>>>>

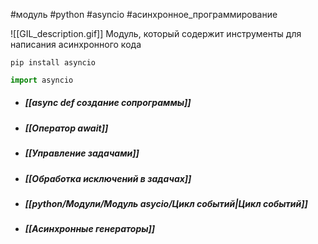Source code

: #модуль #python #asyncio #асинхронное_программирование

![[GIL_description.gif]]
Модуль, который содержит инструменты для написания асинхронного кода
```Treminal
pip install asyncio
```

```python
import asyncio
```

- ##### [[async def создание сопрограммы]]
- ##### [[Оператор await]]
- ##### [[Управление задачами]]
- ##### [[Обработка исключений в задачах]]
- ##### [[python/Модули/Модуль asycio/Цикл событий|Цикл событий]]
- ##### [[Асинхронные генераторы]]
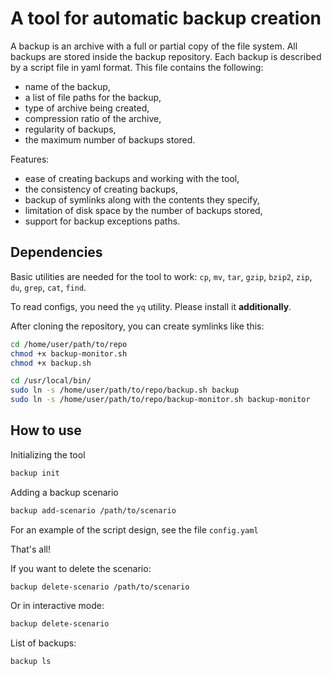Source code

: # A tool for automatic backup creation

A backup is an archive with a full or partial copy of the file system. All
backups are stored inside the backup repository. Each backup is described by a
script file in yaml format. This file contains the following:
- name of the backup,
- a list of file paths for the backup,
- type of archive being created,
- compression ratio of the archive,
- regularity of backups,
- the maximum number of backups stored.

Features:
- ease of creating backups and working with the tool,
- the consistency of creating backups,
- backup of symlinks along with the contents they specify,
- limitation of disk space by the number of backups stored,
- support for backup exceptions paths.

## Dependencies

Basic utilities are needed for the tool to work: `cp`, `mv`, `tar`, `gzip`,
`bzip2`, `zip`, `du`, `grep`, `cat`, `find`.

To read configs, you need the `yq` utility. Please install it
**additionally**.

After cloning the repository, you can create symlinks like this:

```bash
cd /home/user/path/to/repo
chmod +x backup-monitor.sh
chmod +x backup.sh

cd /usr/local/bin/
sudo ln -s /home/user/path/to/repo/backup.sh backup
sudo ln -s /home/user/path/to/repo/backup-monitor.sh backup-monitor
```

## How to use

Initializing the tool

```bash
backup init
```

Adding a backup scenario

```bash
backup add-scenario /path/to/scenario
```
For an example of the script design, see the file `config.yaml`

That's all!

If you want to delete the scenario:

```bash
backup delete-scenario /path/to/scenario
```

Or in interactive mode:

```bash
backup delete-scenario
```

List of backups:
```bash
backup ls
```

<<<<

▸ **Your goal**
The required answer is each line of the entries containing the string "symlinks".

▸ **Completed exercise**
- backup of symlinks along with the contents they specify,
After cloning the repository, you can create symlinks like this:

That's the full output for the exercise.